_The task:_
Nothing but the lines below between the line holding "IMPLIED, INCLUDING BUT" and the line holding "AUTHORS OR COPYRIGHT", inclusive, should appear in the answer, each set down exactly.

_Stored data:_
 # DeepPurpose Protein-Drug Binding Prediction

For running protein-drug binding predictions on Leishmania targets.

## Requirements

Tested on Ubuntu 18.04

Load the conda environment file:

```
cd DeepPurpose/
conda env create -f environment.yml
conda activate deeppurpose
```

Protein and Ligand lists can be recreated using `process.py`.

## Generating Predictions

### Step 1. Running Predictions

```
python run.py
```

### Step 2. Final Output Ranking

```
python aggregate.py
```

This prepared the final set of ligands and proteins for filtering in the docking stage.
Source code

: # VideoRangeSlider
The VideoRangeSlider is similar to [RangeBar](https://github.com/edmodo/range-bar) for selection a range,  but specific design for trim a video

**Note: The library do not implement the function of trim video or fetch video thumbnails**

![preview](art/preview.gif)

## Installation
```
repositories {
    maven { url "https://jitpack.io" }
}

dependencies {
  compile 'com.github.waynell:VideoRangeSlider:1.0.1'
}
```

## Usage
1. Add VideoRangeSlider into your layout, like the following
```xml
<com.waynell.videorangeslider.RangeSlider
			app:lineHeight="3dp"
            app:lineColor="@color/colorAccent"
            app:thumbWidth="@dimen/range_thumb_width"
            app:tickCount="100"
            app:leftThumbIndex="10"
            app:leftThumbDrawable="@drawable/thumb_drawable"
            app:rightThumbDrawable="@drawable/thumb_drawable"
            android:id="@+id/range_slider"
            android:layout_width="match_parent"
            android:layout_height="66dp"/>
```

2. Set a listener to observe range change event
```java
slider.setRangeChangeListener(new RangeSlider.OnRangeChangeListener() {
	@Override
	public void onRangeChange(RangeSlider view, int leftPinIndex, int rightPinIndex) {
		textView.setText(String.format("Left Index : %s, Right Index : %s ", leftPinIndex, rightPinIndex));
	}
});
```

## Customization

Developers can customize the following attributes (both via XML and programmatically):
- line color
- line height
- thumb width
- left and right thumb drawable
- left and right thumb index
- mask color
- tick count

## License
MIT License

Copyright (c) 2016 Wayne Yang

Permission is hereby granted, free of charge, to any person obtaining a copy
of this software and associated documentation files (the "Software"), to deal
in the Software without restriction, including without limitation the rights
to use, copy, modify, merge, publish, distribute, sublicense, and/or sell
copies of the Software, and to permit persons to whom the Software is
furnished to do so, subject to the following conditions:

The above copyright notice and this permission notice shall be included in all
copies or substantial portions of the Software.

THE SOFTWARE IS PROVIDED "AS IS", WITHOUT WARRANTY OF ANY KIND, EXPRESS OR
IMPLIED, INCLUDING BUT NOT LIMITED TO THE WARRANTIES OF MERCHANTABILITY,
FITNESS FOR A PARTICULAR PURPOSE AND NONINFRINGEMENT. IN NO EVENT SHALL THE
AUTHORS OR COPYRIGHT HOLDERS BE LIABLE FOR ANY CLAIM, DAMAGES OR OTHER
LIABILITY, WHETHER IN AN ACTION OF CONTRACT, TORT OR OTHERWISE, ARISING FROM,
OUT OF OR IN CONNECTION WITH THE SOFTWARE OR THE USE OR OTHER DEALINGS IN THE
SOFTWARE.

_Exercise solution:_
IMPLIED, INCLUDING BUT NOT LIMITED TO THE WARRANTIES OF MERCHANTABILITY,
FITNESS FOR A PARTICULAR PURPOSE AND NONINFRINGEMENT. IN NO EVENT SHALL THE
AUTHORS OR COPYRIGHT HOLDERS BE LIABLE FOR ANY CLAIM, DAMAGES OR OTHER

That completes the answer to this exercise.